— Stored records —

- - -

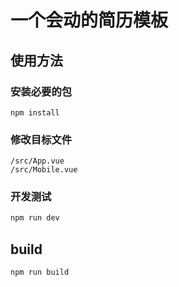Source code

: # 一个会动的简历模板

## 使用方法

### 安装必要的包
```
npm install
```
### 修改目标文件
```
/src/App.vue
/src/Mobile.vue
```

### 开发测试
``` bash
npm run dev
```


## build

``` bash
npm run build
```


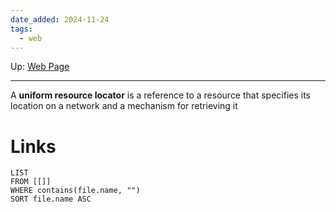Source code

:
 ```yaml
---
date_added: 2024-11-24
tags:
  - web
---
```

Up: [Web Page](Web%20Page.md)
___
 A **uniform resource locator** is a reference to a resource that specifies its location on a network and a mechanism for retrieving it
# Links
```dataview
LIST
FROM [[]]
WHERE contains(file.name, "")
SORT file.name ASC
```
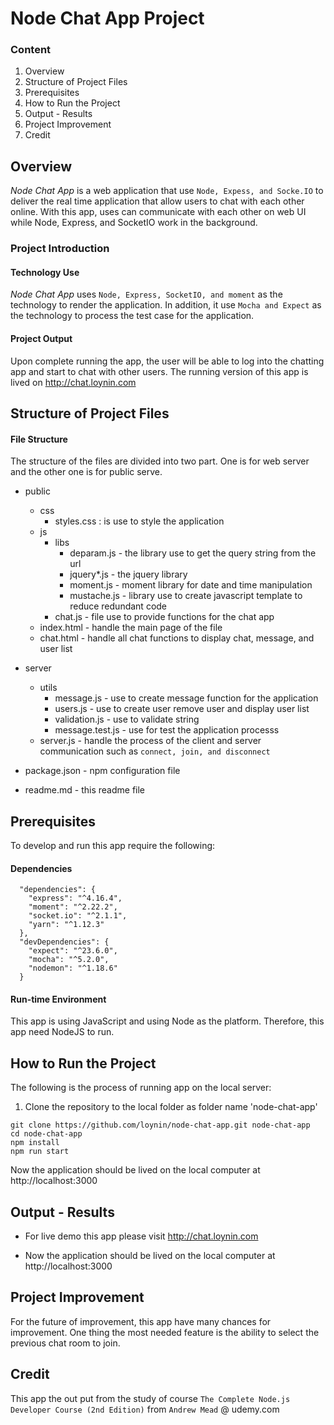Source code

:# Node Chat App Project

### Content

1. Overview
2. Structure of Project Files
3. Prerequisites
4. How to Run the Project
5. Output - Results
6. Project Improvement
7. Credit


## Overview

*Node Chat App* is a web application that use `Node, Expess, and Socke.IO` to deliver the real time application that allow users to chat with each other online. With this app, uses can communicate with each other on web UI while Node, Express, and SocketIO work in the background.

### Project Introduction

  #### Technology Use
  *Node Chat App* uses `Node, Express, SocketIO, and moment` as the technology to render the application. In addition, it use `Mocha and Expect` as the technology to process the test case for the application.

  #### Project Output

  Upon complete running the app, the user will be able to log into the chatting app and start to chat with other users. The running version of this app is lived on http://chat.loynin.com


## Structure of Project Files
 #### File Structure
 The structure of the files are divided into two part. One is for web server and the other one is for public serve.

 - public
      - css
        + styles.css : is use to style the application
      - js
        + libs
          - deparam.js - the library use to get the query string from the url
          - jquery*.js - the jquery library
          - moment.js - moment library for date and time manipulation
          - mustache.js - library use to create javascript template to reduce redundant code
        + chat.js - file use to provide functions for the chat app
      - index.html - handle the main page of the file
      - chat.html - handle all chat functions to display chat, message, and user list

- server
    - utils
      + message.js - use to create message function for the application
      + users.js - use to create user remove user and display user list
      + validation.js - use to validate string
      + message.test.js - use for test the application processs
    - server.js - handle the process of the client and server communication such as `connect, join, and disconnect`


- package.json - npm configuration file
- readme.md - this readme file


## Prerequisites

To develop and run this app require the following:

  #### Dependencies
```
  "dependencies": {
    "express": "^4.16.4",
    "moment": "^2.22.2",
    "socket.io": "^2.1.1",
    "yarn": "^1.12.3"
  },
  "devDependencies": {
    "expect": "^23.6.0",
    "mocha": "^5.2.0",
    "nodemon": "^1.18.6"
  }
```
  #### Run-time Environment

This app is using JavaScript and using Node as the platform. Therefore, this app need NodeJS to run.

## How to Run the Project

The following is the process of running app on the local server:

1. Clone the repository to the local folder as folder name 'node-chat-app'

```
git clone https://github.com/loynin/node-chat-app.git node-chat-app
cd node-chat-app
npm install
npm run start
```
Now the application should be lived on the local computer at http://localhost:3000

## Output - Results

- For live demo this app please visit http://chat.loynin.com

- Now the application should be lived on the local computer at http://localhost:3000

## Project Improvement

For the future of improvement, this app have many chances for improvement. One thing the most needed feature is the ability to select the previous chat room to join.

## Credit

This app the out put from the study of course `The Complete Node.js Developer Course (2nd Edition)` from `Andrew Mead` @ udemy.com
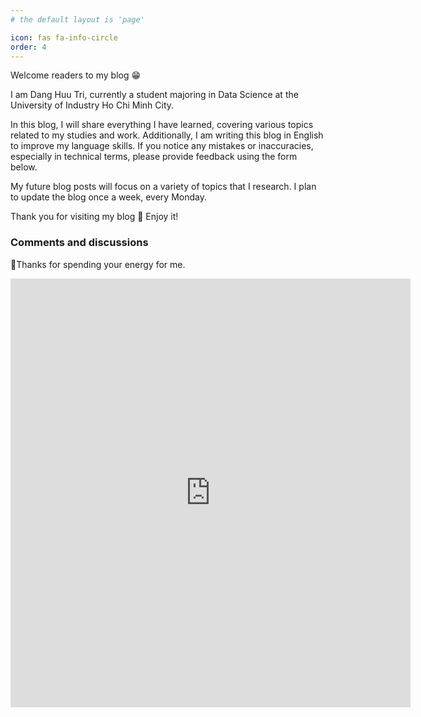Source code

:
 ```yaml
---
# the default layout is 'page'

icon: fas fa-info-circle
order: 4
---
```


Welcome readers to my blog 😁

I am Dang Huu Tri, currently a student majoring in Data Science at the University of Industry Ho Chi Minh City.

In this blog, I will share everything I have learned, covering various topics related to my studies and work. Additionally, I am writing this blog in English to improve my language skills. If you notice any mistakes or inaccuracies, especially in technical terms, please provide feedback using the form below.

My future blog posts will focus on a variety of topics that I research. I plan to update the blog once a week, every Monday.

Thank you for visiting my blog 🥰 Enjoy it!

### Comments and discussions

📍Thanks for spending your energy for me.

<iframe src="https://forms.gle/DdmAidKFda4MUDfP6" width="640" height="686" frameborder="0" marginheight="0" marginwidth="0">🔃Đang tải…</iframe>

- - -

— REQUIREMENT —
Give only the lines from the one holding "4. How to Run the Project" through the one holding "- chat.html - handle", each restated exactly as it appears above.

— SOLVED PROBLEM —
4. How to Run the Project
5. Output - Results
6. Project Improvement
7. Credit


## Overview

*Node Chat App* is a web application that use `Node, Expess, and Socke.IO` to deliver the real time application that allow users to chat with each other online. With this app, uses can communicate with each other on web UI while Node, Express, and SocketIO work in the background.

### Project Introduction

  #### Technology Use
  *Node Chat App* uses `Node, Express, SocketIO, and moment` as the technology to render the application. In addition, it use `Mocha and Expect` as the technology to process the test case for the application.

  #### Project Output

  Upon complete running the app, the user will be able to log into the chatting app and start to chat with other users. The running version of this app is lived on http://chat.loynin.com


## Structure of Project Files
 #### File Structure
 The structure of the files are divided into two part. One is for web server and the other one is for public serve.

 - public
      - css
        + styles.css : is use to style the application
      - js
        + libs
          - deparam.js - the library use to get the query string from the url
          - jquery*.js - the jquery library
          - moment.js - moment library for date and time manipulation
          - mustache.js - library use to create javascript template to reduce redundant code
        + chat.js - file use to provide functions for the chat app
      - index.html - handle the main page of the file
      - chat.html - handle all chat functions to display chat, message, and user list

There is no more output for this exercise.